**Exercise goal**.
Extract from the entries below, exactly as given, only the lines from the line containing "int h = image.getHeight();" to the line containing "write_module(image, bit8_array[2], 19, 9, false);", both lines included.

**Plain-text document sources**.
◆ ◆ ◆

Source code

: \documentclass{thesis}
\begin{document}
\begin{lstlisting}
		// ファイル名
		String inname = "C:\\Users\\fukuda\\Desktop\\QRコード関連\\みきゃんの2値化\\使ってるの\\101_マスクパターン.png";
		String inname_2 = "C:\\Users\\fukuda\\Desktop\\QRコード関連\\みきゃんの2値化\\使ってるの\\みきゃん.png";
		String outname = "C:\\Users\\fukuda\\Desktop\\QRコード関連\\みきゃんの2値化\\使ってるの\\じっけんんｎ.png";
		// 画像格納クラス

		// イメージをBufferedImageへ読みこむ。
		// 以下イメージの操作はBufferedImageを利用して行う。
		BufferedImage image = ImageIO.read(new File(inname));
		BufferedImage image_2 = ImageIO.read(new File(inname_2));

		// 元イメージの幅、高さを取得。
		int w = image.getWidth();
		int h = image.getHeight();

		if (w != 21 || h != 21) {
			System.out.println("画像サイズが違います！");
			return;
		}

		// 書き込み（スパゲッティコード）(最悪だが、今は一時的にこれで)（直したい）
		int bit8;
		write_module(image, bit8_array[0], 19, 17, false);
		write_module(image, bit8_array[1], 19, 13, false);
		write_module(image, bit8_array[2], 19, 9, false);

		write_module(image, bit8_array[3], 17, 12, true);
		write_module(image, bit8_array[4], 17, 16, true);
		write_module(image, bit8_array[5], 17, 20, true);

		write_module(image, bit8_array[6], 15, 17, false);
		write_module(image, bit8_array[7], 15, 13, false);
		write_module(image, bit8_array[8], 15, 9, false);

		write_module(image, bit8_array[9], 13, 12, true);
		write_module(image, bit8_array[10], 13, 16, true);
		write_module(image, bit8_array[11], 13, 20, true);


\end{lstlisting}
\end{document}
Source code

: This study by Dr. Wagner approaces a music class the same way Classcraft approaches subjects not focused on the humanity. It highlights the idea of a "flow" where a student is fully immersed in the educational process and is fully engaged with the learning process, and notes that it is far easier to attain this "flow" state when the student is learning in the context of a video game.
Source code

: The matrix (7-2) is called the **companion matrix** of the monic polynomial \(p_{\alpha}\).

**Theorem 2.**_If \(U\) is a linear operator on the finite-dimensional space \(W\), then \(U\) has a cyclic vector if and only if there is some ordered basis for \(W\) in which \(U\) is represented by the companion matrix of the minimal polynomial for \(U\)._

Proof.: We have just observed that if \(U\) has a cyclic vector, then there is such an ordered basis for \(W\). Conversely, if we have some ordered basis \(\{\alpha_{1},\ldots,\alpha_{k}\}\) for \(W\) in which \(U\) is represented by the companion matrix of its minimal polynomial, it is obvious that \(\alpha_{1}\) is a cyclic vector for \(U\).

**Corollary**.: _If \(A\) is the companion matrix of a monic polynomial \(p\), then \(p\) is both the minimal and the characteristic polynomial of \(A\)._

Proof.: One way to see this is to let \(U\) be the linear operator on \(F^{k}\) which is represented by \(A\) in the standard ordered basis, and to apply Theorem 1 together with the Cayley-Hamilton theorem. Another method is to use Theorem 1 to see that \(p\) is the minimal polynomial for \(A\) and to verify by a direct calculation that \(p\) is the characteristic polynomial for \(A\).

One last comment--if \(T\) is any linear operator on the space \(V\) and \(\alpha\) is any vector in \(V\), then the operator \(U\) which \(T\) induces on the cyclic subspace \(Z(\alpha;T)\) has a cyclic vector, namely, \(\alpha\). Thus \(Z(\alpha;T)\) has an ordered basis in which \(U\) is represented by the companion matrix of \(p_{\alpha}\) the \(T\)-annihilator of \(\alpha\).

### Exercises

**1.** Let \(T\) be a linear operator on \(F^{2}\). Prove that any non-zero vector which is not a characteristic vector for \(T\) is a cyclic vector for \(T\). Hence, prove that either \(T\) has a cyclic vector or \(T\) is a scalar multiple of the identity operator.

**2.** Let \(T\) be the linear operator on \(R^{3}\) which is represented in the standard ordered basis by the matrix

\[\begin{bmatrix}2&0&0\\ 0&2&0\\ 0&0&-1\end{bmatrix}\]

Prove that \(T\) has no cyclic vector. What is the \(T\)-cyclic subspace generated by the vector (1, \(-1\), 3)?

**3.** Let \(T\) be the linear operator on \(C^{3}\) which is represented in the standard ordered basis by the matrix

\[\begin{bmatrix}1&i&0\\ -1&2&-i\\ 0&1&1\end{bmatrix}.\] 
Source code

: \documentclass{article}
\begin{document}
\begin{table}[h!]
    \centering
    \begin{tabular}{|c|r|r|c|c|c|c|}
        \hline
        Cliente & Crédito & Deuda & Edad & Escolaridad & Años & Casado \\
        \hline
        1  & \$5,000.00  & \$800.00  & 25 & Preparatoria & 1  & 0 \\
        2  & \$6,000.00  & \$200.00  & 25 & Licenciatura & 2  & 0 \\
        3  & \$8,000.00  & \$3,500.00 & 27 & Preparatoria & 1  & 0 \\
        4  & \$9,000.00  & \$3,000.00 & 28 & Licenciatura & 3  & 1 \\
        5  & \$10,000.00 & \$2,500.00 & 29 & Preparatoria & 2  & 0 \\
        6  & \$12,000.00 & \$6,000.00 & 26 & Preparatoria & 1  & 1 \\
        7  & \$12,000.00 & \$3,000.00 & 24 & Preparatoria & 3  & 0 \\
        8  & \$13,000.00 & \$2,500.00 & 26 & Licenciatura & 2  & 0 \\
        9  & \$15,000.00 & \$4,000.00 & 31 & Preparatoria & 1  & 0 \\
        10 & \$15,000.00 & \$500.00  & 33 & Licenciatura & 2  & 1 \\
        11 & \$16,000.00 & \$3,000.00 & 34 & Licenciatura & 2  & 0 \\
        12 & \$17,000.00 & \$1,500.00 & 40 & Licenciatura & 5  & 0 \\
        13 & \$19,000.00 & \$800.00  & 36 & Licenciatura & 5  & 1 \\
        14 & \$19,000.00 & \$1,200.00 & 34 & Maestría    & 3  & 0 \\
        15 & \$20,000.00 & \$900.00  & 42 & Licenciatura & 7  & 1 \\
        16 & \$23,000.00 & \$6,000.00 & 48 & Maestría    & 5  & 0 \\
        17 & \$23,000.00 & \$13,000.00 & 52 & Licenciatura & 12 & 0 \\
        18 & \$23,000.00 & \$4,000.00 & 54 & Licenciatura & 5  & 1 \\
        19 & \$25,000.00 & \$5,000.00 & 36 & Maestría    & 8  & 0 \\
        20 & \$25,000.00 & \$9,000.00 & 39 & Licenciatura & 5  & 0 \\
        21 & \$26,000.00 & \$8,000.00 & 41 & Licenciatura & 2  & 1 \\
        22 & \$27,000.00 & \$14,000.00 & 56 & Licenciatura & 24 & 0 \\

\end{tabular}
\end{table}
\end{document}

◆ ◆ ◆

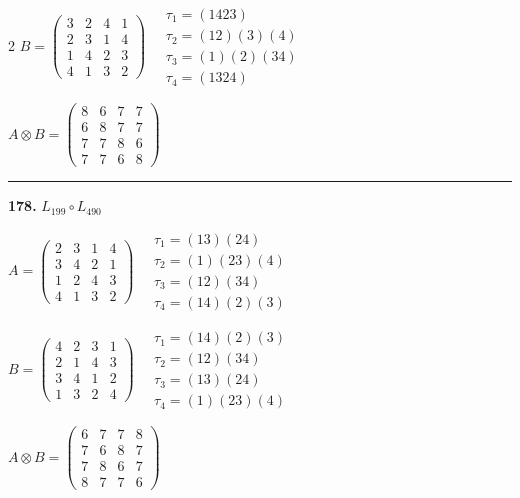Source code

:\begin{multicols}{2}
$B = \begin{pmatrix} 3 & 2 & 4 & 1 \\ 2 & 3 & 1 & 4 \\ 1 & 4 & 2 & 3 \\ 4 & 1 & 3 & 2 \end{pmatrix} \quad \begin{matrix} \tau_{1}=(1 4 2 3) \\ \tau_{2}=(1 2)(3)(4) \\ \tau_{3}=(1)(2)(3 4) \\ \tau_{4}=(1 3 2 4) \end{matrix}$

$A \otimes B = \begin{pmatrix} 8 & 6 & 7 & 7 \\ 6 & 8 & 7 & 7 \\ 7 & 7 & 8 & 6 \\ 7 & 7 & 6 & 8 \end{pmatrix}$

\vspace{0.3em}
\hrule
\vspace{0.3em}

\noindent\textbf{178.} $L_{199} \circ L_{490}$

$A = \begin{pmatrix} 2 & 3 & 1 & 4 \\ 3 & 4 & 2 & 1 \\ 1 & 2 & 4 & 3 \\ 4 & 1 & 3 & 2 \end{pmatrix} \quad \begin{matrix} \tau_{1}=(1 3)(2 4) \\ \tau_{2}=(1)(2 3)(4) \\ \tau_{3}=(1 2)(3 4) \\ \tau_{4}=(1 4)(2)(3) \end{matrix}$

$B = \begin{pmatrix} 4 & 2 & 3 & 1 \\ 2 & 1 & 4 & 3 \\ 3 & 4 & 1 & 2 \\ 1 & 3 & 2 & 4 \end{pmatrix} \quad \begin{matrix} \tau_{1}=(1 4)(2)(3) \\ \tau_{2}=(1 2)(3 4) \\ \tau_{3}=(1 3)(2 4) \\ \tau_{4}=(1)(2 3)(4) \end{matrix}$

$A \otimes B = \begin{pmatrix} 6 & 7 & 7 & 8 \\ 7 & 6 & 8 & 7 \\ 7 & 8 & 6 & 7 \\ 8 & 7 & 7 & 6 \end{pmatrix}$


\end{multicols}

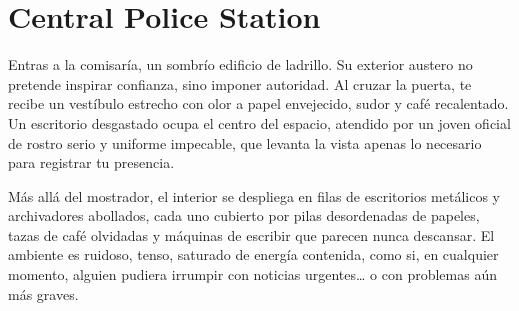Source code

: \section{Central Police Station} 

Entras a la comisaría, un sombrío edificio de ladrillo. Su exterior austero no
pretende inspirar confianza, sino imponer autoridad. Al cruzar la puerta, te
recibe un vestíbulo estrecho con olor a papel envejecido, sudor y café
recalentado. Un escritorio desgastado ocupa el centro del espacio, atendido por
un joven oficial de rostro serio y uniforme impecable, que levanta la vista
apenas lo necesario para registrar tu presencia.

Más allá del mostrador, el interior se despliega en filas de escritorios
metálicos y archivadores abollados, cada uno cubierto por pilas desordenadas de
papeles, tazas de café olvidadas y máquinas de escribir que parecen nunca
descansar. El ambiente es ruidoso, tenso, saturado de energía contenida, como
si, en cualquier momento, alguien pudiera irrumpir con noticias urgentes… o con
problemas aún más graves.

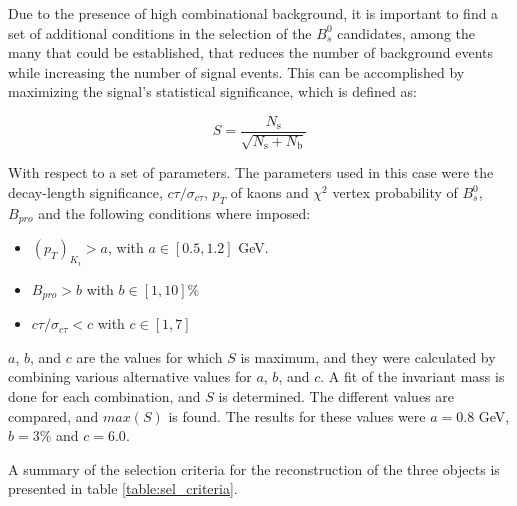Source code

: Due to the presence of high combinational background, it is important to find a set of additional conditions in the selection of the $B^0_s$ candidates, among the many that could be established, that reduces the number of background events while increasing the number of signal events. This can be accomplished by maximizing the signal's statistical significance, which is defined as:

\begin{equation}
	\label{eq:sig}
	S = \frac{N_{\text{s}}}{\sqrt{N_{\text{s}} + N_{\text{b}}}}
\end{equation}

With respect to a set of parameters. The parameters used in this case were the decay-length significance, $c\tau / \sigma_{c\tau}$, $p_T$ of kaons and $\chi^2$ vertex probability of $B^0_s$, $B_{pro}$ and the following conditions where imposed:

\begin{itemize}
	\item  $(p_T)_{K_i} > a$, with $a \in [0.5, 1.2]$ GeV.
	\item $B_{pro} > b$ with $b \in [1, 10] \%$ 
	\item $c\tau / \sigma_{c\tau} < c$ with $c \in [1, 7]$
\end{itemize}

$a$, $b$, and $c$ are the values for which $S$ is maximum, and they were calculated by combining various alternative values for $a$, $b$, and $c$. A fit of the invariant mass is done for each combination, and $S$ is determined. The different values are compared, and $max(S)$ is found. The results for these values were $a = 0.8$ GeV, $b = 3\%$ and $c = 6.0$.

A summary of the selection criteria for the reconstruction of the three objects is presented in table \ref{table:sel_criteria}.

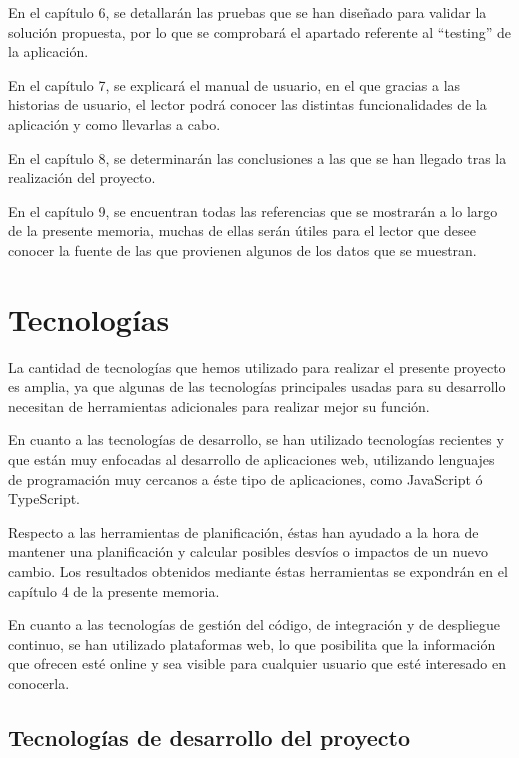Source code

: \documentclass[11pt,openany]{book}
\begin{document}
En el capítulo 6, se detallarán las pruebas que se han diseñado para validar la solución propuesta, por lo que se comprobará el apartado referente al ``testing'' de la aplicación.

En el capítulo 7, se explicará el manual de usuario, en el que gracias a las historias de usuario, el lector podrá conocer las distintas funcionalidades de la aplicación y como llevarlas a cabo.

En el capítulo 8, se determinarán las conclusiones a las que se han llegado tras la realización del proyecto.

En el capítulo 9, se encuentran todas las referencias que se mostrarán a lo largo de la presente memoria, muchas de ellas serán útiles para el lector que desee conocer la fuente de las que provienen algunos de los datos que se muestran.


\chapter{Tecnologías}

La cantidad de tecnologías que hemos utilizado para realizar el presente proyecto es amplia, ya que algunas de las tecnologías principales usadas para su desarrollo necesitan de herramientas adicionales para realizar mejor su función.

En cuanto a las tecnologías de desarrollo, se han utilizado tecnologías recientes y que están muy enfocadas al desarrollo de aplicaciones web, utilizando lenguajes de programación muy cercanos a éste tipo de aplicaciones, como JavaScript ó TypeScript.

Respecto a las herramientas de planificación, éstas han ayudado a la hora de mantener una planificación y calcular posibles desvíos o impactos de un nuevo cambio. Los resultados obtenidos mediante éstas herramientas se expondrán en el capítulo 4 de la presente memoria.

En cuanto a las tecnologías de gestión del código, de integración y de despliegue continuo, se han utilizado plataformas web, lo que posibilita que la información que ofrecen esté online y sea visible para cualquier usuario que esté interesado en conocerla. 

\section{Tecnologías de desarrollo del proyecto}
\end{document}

◆ ◆ ◆

**Written solution**.
		int h = image.getHeight();

		if (w != 21 || h != 21) {
			System.out.println("画像サイズが違います！");
			return;
		}

		// 書き込み（スパゲッティコード）(最悪だが、今は一時的にこれで)（直したい）
		int bit8;
		write_module(image, bit8_array[0], 19, 17, false);
		write_module(image, bit8_array[1], 19, 13, false);
		write_module(image, bit8_array[2], 19, 9, false);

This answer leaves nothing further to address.